Are there any experiences beyond the range of the communicable, beyond the range of language? Actually, no. Every human experience can be communicated to another human, by reference to analogues embedded in shared experience. We should remember that this is one of the important missions for the poet and the storyteller; that they help to generate the language with which we communicate our experiences to others, even and perhaps especially, when the experience has never been communicated before.
(Well, but is there anything at all we can know about that is beyond the range of the communicable? Yes, indeed; too much, perhaps. Unfortunately, there’s no way to refer to any of it except to say: “Whereof one cannot speak thereof one must be silent.” Or something like. So, whatever could be “known” of whatever follows death itself, must remain moot to us, and we mute to it.)
Every human death is the same. Male or female, old or young, decrepit or fit, by way of accident or intent or mere process of aging. Death comes to each and every one of us. Many people find this intolerable. How many monarchs have forced their subjects to build for them magnificent mausoleums, like the pyramids of ancient Egypt; enduring evidence of human hubris and stupidity? Open any of these and discover the same decayed remains one finds in the grave of a peasant. “But we are not to be identified with our bodies,” so begins the argument that the living experience of each individual being, so the experience of death must be different for each of us. But this simply evades the real issue: it is not the final moment of individual, living consciousness that defines the “experience of death,” it is the first moment afterward, which, I’ve already noted, no one can experience and then report to the living.

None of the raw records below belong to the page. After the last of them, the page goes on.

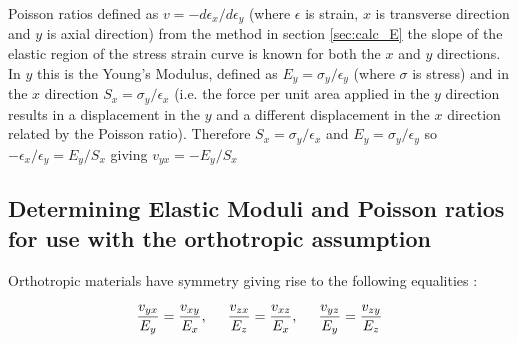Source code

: \documentclass[10pt]{article}
\begin{document}
Poisson ratios defined as \(v = -d\epsilon_x /d\epsilon_y \)  \citep{bodig_jozsef_jayne_mechanics_1982} (where \(\epsilon\) is strain, \(x\) is transverse direction and \(y\) is axial direction) from the method in section \ref{sec:calc_E} the slope of the elastic region of the stress strain curve is known for both the \(x\) and \(y\) directions. In \(y\) this is the Young's Modulus, defined as \(E_y = \sigma_y / \epsilon_y\) (where \(\sigma\) is stress)  \citep{bodig_jozsef_jayne_mechanics_1982} and in the \(x\) direction \(S_x = \sigma_y / \epsilon_x\) (i.e. the force per unit area applied in the \(y\) direction results in a displacement in the \(y\) and a different displacement in the \(x\) direction related by the Poisson ratio). Therefore \(S_x = \sigma_y / \epsilon_x \) and \(E_y = \sigma_y / \epsilon_y\) so \(-\epsilon_x / \epsilon_y = E_y/S_x\) giving \(v_{yx} = -E_y/S_x\)

\subsection{Determining Elastic Moduli and Poisson ratios for use with the orthotropic assumption}
\label{sec:orthotropic_assumption}
Orthotropic materials have symmetry giving rise to the following equalities \citep{salencon_handbook_2001}:

\begin{equation}\label{eqn:equalities}
\frac{v_{yx}}{E_y}=\frac{v_{xy}}{E_x},\hspace{0.5cm} \frac{v_{zx}}{E_z}=\frac{v_{xz}}{E_x},\hspace{0.5cm} \frac{v_{yz}}{E_y}=\frac{v_{zy}}{E_z}
\end{equation}
\end{document}
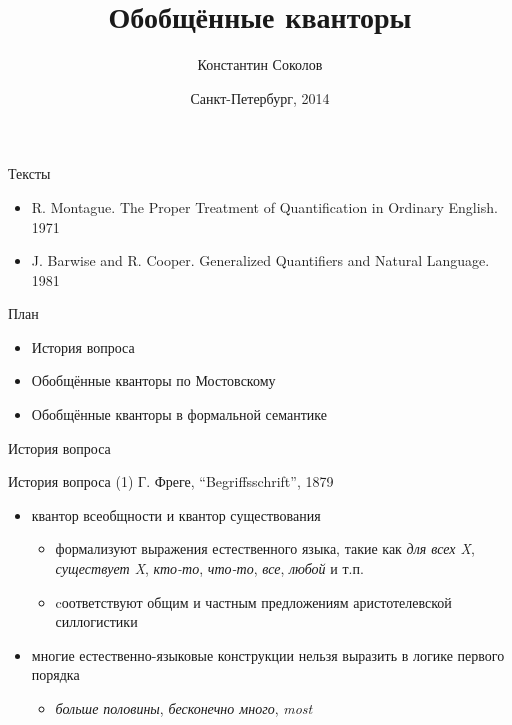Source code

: \documentclass{beamer}
\begin{document}
\title{\Large{Обобщённые кванторы}}
\author{Константин Соколов}
\date{Санкт-Петербург, 2014} 
\begin{frame}
    \thispagestyle{empty}
    \titlepage
\end{frame}

\begin{frame}{Тексты}
\setcounter{framenumber}{1}
\begin{itemize}
    \item R. Montague. The Proper Treatment of Quantification in Ordinary English. 1971
	\item J. Barwise and R. Cooper. Generalized Quantifiers and Natural Language. 1981
\end{itemize}
\end{frame}

\begin{frame}{План}
\begin{itemize}
    \item История вопроса
	\item Обобщённые кванторы по Мостовскому
	\item Обобщённые кванторы в формальной семантике
\end{itemize}
\end{frame}

\begin{frame}{}
\begin{center}
История вопроса
\end{center}
\end{frame}

\begin{frame}{История вопроса (1)}
Г. Фреге, ``Begriffsschrift'', 1879
\bigskip
\begin{itemize}
	\item квантор всеобщности и квантор существования 
	    \medskip
	    \begin{itemize}
	        \item формализуют выражения естественного языка, такие как \textit{для всех X}, \textit{существует X}, \textit{кто-то}, \textit{что-то}, \textit{все}, \textit{любой} и т.п.
	        \medskip
        	\item cоответствуют общим и частным предложениям аристотелевской силлогистики
        \end{itemize}
    \bigskip
    \item многие естественно-языковые конструкции нельзя выразить в логике первого порядка
        \medskip
        \begin{itemize}
            \item \textit{больше половины}, \textit{бесконечно много}, \textit{most}
        \end{itemize}
\end{itemize}
\end{frame}
\end{document}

In Being and Time (1927), Martin Heidegger attempted to make a distinction between “authentic death,” i.e., death as experienced by an individual of courage and intellect, perhaps the very culmination of life, the event granting it real meaning, and “inauthentic death,” just the run-of-the-mill, household variety of death happening while no one pays attention to it. Reading back through Heidegger to the ancient Greeks, we understand that an “authentic death” would be that confronted by a civilized person, while an “inauthentic death” would represent the curse of cowardice. But while I respect Heidegger’s evidently civilized desire for a civilized confrontation with one’s own mortality, I must reject the distinction as attempted poesis of myth. Death’s arrival is inevitable, but always surprising. Preparing for it, as the culmination of one’s individual living, is simply impossible. The most we can do is try to effect what others might say of us after our demise. But that preparation (which is really the preparation Heidegger is discussing, although he is unaware of it) can never be finished, because death itself always cuts it short. That can only mean that such preparation is irrelevant to death. And, indeed, such is the case; what could it possibly matter to one what others say of one, after one has become impossible? And although Heidegger doesn’t want the “authentic” individual to confront death as does the otherwise nameless “one” of generic subjectivity, I’m afraid this is unavoidable. Any individual human dies in just the same manner as dies any “one” (the “Man” or “They” of Heidegger’s text).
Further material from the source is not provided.